Professor Blackwood synthesized research findings on weaning protocols worldwide, showing a clinically significant reduction of 6 hours (from 134 to 126 hours) (based on 260 children in 1 trial) in duration of mechanical ventilation when protocols were used in paediatric ICUs and of 25 hours (96 to 71 hours) in adult ICUs (2205 patients, 14 trials). This work also highlighted considerable differences in how trial outcomes were measured, impeding the interpretation of this body of research. However, despite the beneficial effects of weaning protocols, there were discordant results among the adult trials, and just the one eligible trial in children. Professor Blackwood explored reasons for the discordant results in a synthesis of 11 qualitative studies of staff views in adult and paediatric ICUs and identified facilitators and barriers to clinicians using weaning protocols. These included the extent of clinician experience; inter-professional hierarchies and collaboration; ICU workload; and user-friendliness of the protocol. These reasons are often ignored in designing and implementing strategies to improve weaning outcomes and the qualitative evidence synthesis provided evidence-based foundations for change.
By early 2018, the feasibility work and broad engagement with the UK paediatric ICU community, led to the SANDWICH quality improvement intervention being commissioned for funding by the NIHR. Nearly two-thirds (18/28) of UK paediatric ICUs agreed to come on board with the weaning strategy and implement the SANDWICH intervention with the inter-disciplinary, collaborative working practices that it entailed. In 2018, 71% (8129/11390) of ventilated children, some of the sickest children in the UK, were being cared for in one of the 18 ICUs that had adopted the SANDWICH intervention. From February 2018, each month the clinical staff of one ICU were trained, and they continued to wean from ventilation using the SANDWICH intervention. In total, 83% (1865/2247) of staff in 18 ICUs were trained, successfully passed the online course, and delivered the SANDWICH weaning strategy. The success of this quality improvement intervention in changing medical and nursing practice was particularly mentioned by a Consultant in Paediatric Intensive Care from an NHS Cambridge University Hospital. By August 2019, 64% (18/28) of all NHS PICUs had changed practice and all were weaning children using the SANDWICH intervention. By October 2019 when the trial ended, the number of children weaned using the SANDWICH intervention was 5,646. Results from this trial showed a small, but significant reduction of 5-9-hours in duration of mechanical ventilation until successful liberation. Furthermore, in an accompanying editorial presented following the presentation of results, the SANDWICH intervention was accredited as an intervention that made a significant impact on patient outcomes.

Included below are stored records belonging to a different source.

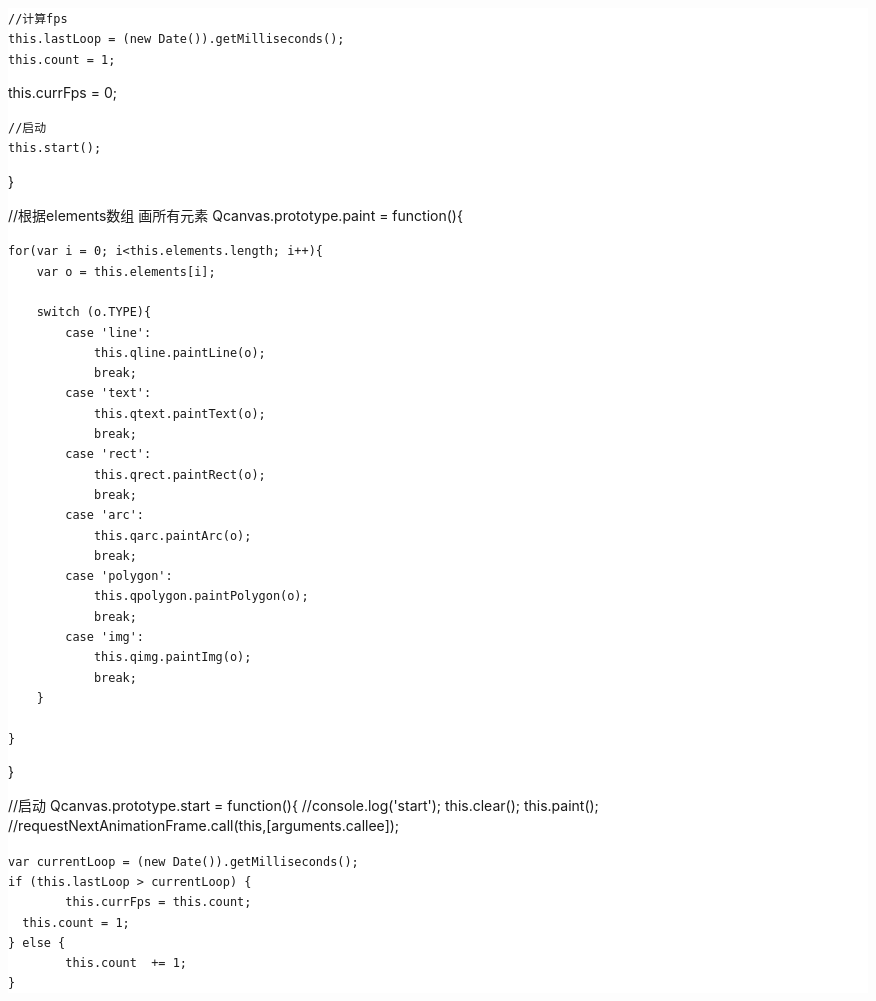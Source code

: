 	//计算fps
	this.lastLoop = (new Date()).getMilliseconds();
	this.count = 1;
  this.currFps = 0;
	
	//启动
	this.start();
}

//根据elements数组 画所有元素
Qcanvas.prototype.paint = function(){
	
	for(var i = 0; i<this.elements.length; i++){
		var o = this.elements[i];
		
		switch (o.TYPE){
			case 'line':
				this.qline.paintLine(o);
				break;
			case 'text':
				this.qtext.paintText(o);
				break;
			case 'rect':
				this.qrect.paintRect(o);
				break;
			case 'arc':
				this.qarc.paintArc(o);
				break;	
			case 'polygon':
				this.qpolygon.paintPolygon(o);
				break;	
			case 'img':
				this.qimg.paintImg(o);
				break;		
		}
				
	}
}




//启动
Qcanvas.prototype.start = function(){
	//console.log('start');
	this.clear();
	this.paint();			
	//requestNextAnimationFrame.call(this,[arguments.callee]);
	
	var currentLoop = (new Date()).getMilliseconds();
    if (this.lastLoop > currentLoop) {
			this.currFps = this.count;
      this.count = 1;
    } else {
			this.count  += 1;	
    }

Since January 2020, the intervention and its materials became available to the remaining 10 PICUs in the UK and by December 2020, one of these have adopted it, with further adoption halted by COVID-19. The SANDWICH website has provided free access to the SANDWICH intervention and all training materials. Since this went live, 1,509 users from 10 countries have downloaded the materials: 35% from the United States and 28% from the UK. Furthermore, nearly one-year on, a follow-up survey indicated that all participating paediatric ICUs continue to use one or more of the SANDWICH intervention components.